A companhia faz parte do rol das que explodiram em crescimento durante a pandemia: em 2021, apresentou resultados recordes, com mais de US$ 1 bilhão em receita de merchants (vendedores) na plataforma e receita total de US$ 4,6 bilhões, um aumento de 57% em relação ao ano anterior. Os clientes da companhia venderam US$ 175,4 bilhões pela plataforma, uma alta de 47% em relação a 2020.
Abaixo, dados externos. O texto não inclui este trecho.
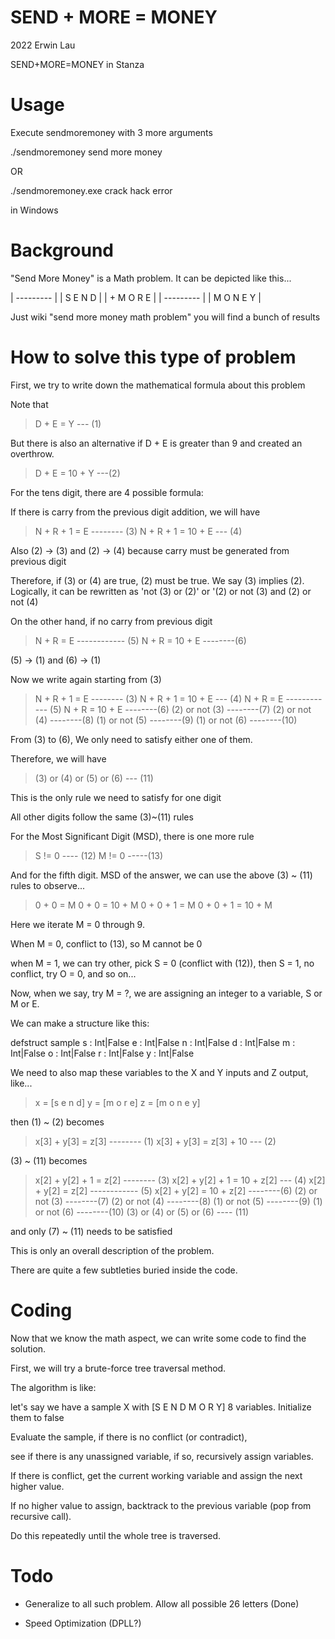 # SEND + MORE = MONEY

2022 Erwin Lau

SEND+MORE=MONEY in Stanza

  

# Usage

Execute sendmoremoney with 3 more arguments

./sendmoremoney send more money

OR

./sendmoremoney.exe crack hack error

in Windows
  

# Background

"Send More Money" is a Math problem. It can be depicted like this...

| --------- |
|   S E N D |
| + M O R E |
| --------- |
| M O N E Y |

Just wiki "send more money math problem" you will find a bunch of results

  

# How to solve this type of problem

First, we try to write down the mathematical formula about this problem

Note that

> D + E = Y --- (1)

But there is also an alternative if D + E is greater than 9 and created an overthrow.

> D + E = 10 + Y ---(2)

 For the tens digit, there are 4 possible formula:

If there is carry from the previous digit addition, we will have

> N + R + 1 = E -------- (3)
> N + R + 1 = 10 + E --- (4)

Also (2) -> (3) and (2) -> (4) because carry must be generated from previous digit

Therefore, if (3) or (4) are true, (2) must be true. We say (3) implies (2). Logically, it can be rewritten as 'not (3) or (2)' or '(2) or not (3) and (2) or not (4)

On the other hand, if no carry from previous digit

> N + R = E ------------ (5)
> N + R = 10 + E --------(6)

(5) -> (1) and (6) -> (1)


Now we write again starting from (3)

> N + R + 1 = E -------- (3)
> N + R + 1 = 10 + E --- (4)
> N + R = E ------------ (5)
> N + R = 10 + E --------(6)
> (2) or not (3) --------(7)
> (2) or not (4) --------(8)
> (1) or not (5) --------(9)
> (1) or not (6) --------(10)

From (3) to (6), We only need to satisfy either one of them.

Therefore, we will have

> (3) or (4) or (5) or (6) --- (11)

This is the only rule we need to satisfy for one digit

All other digits follow the same (3)~(11) rules

For the Most Significant Digit (MSD), there is one more rule

> S != 0 ---- (12)
> M != 0 -----(13)

And for the fifth digit. MSD of the answer, we can use the above (3) ~ (11) rules to observe...

> 0 + 0 = M
> 0 + 0 = 10 + M
> 0 + 0 + 1 = M
> 0 + 0 + 1 = 10 + M

Here we iterate M = 0 through 9.

When M = 0, conflict to (13), so M cannot be 0

when M = 1, we can try other, pick S = 0 (conflict with (12)), then S = 1, no conflict, try O = 0, and so on...

Now, when we say, try M = ?, we are assigning an integer to a variable, S or M or E.

We can make a structure like this:

   defstruct sample
	   s : Int|False
	   e : Int|False
	   n : Int|False
	   d : Int|False
	   m : Int|False
	   o : Int|False
	   r : Int|False
	   y : Int|False

We need to also map these variables to the X and Y inputs and Z output, like...

> x = [s e n d]
> y = [m o r e]
> z = [m o n e y]

then (1) ~ (2) becomes

> x[3] + y[3] = z[3] -------- (1)
> x[3] + y[3] = z[3] + 10 --- (2)

(3) ~ (11) becomes

> x[2] + y[2] + 1 = z[2] -------- (3)
> x[2] + y[2] + 1 = 10 + z[2] --- (4)
> x[2] + y[2] = z[2] ------------ (5)
> x[2] + y[2] = 10 + z[2] --------(6)
> (2) or not (3) --------(7)
> (2) or not (4) --------(8)
> (1) or not (5) --------(9)
> (1) or not (6) --------(10)
> (3) or (4) or (5) or (6) ---- (11)

and only (7) ~ (11) needs to be satisfied


This is only an overall description of the problem.

There are quite a few subtleties buried inside the code.

  

# Coding

  

Now that we know the math aspect, we can write some code to find the solution.

First, we will try a brute-force tree traversal method.

  

The algorithm is like:

let's say we have a sample X with [S E N D M O R Y] 8 variables. Initialize them to false

Evaluate the sample, if there is no conflict (or contradict),

see if there is any unassigned variable, if so, recursively assign variables.

If there is conflict, get the current working variable and assign the next higher value.

If no higher value to assign, backtrack to the previous variable (pop from recursive call).

Do this repeatedly until the whole tree is traversed.

  

# Todo

  

- Generalize to all such problem. Allow all possible 26 letters (Done)

- Speed Optimization (DPLL?)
Fatores como esses fizeram com que a companhia estimasse uma alta ainda maior para 2022 – mesmo a despeito das dúvidas do mercado sobre o quanto a companhia conseguiria manter o ritmo de crescimento da época do isolamento social. Lütke, em diferentes ocasiões, reforçou que a empresa estava pronta para continuar crescendo e que o investimento se pagaria. Em números, a empresa passou de 1.900 colaboradores em 2016 para quase 10 mil em 2021.
Futuro
Olhando para frente, a Shopify também tem feito investimentos de olho em sanar preocupações dos investidores sobre o futuro da companhia. Um dos principais pontos que causavam dúvidas no mercado sobre o crescimento e a concorrência acirrada com outros players, como a Amazon, era a questão logística. A Shopify já tinha uma vertical para lidar com parceiros para entregas, mas tem feito investimentos mais significativos nessa vertical em 2022 como reflexo dos tempos mais difíceis – e dos movimentos feitos por seus competidores.
Em maio, a empresa adquiriu a Deliverr, startup de logística, por US$ 2,1 bilhões (pagos em ações e em dinheiro). A ideia é que possa fortalecer a Shopify Fulfillment Network (SFN), serviço da companhia que distribui os produtos dos comerciantes que vendem na plataforma. Ao longo dos próximos dois anos, a companhia pretende investir US$ 1 bilhão para expandir significativamente o número de armazéns sob sua gestão. A meta, no fim desse prazo, é conseguir proporcionar a 90% dos consumidores nos Estados Unidos uma entrega em no máximo dois dias. É uma forma de enfrentar a companhia fundada por Jeff Bezos, que estende cada vez mais sua atuação para o ramo em que a empresa canadense atua: funcionar como uma plataforma para que lojistas possam construir seus próprios e-commerces.
Nesse processo, outro ponto que merece atenção por parte da compahia de Lütke é explicado em detalhes por Ben Thompson, analista de negócios, tecnologia e mídia em sua newsletter Stratechery. É o de investimentos a serem feitos pela plataforma para que possa aproveitar ao máximo a quantidade de dados que os comerciantes que usam a plataforma podem proporcionar.
"Um número massivo de vendedores está no Shopify, mas hoje a companhia os trata quase como 'entidades individuais', deixando de lado uma quantidade expressiva de dados de propaganda para empresas como o Facebook. Agora que novas regras para a empresa de Mark Zuckerberg foram aplicadas pela Apple, a Shopify deve se esforçar para fornecer funcionalidades próprias e construir sua rede interna de publicidade", afirma Thompson.
No detalhe, a ideia é que a companhia funcione como uma "compradora" em massa de publicidade, de olho em segmentar campanhas da forma mais precisa possível em praticamente todos os espaços digitais disponíveis. "Nenhum lojista da Shopify poderia fazer isso sozinho com um nível semelhante de sofisticação", diz o analista.
São caminhos para criar novas oportunidades de crescimento para a companhia em tempos mais difíceis. Mas, enquanto os resultados não vêm, investidores ainda procuram resultados para restaurarem a confiança na empresa. Na manhã desta terça-feira, após o anúncio das demissões, as ações da companhia caíram 14,6% e estão atualmente cotadas a US$ 31,33. No ano, os papéis acumulam queda de 77% e, hoje, a companhia está avaliada a US$ 40,5 bilhões.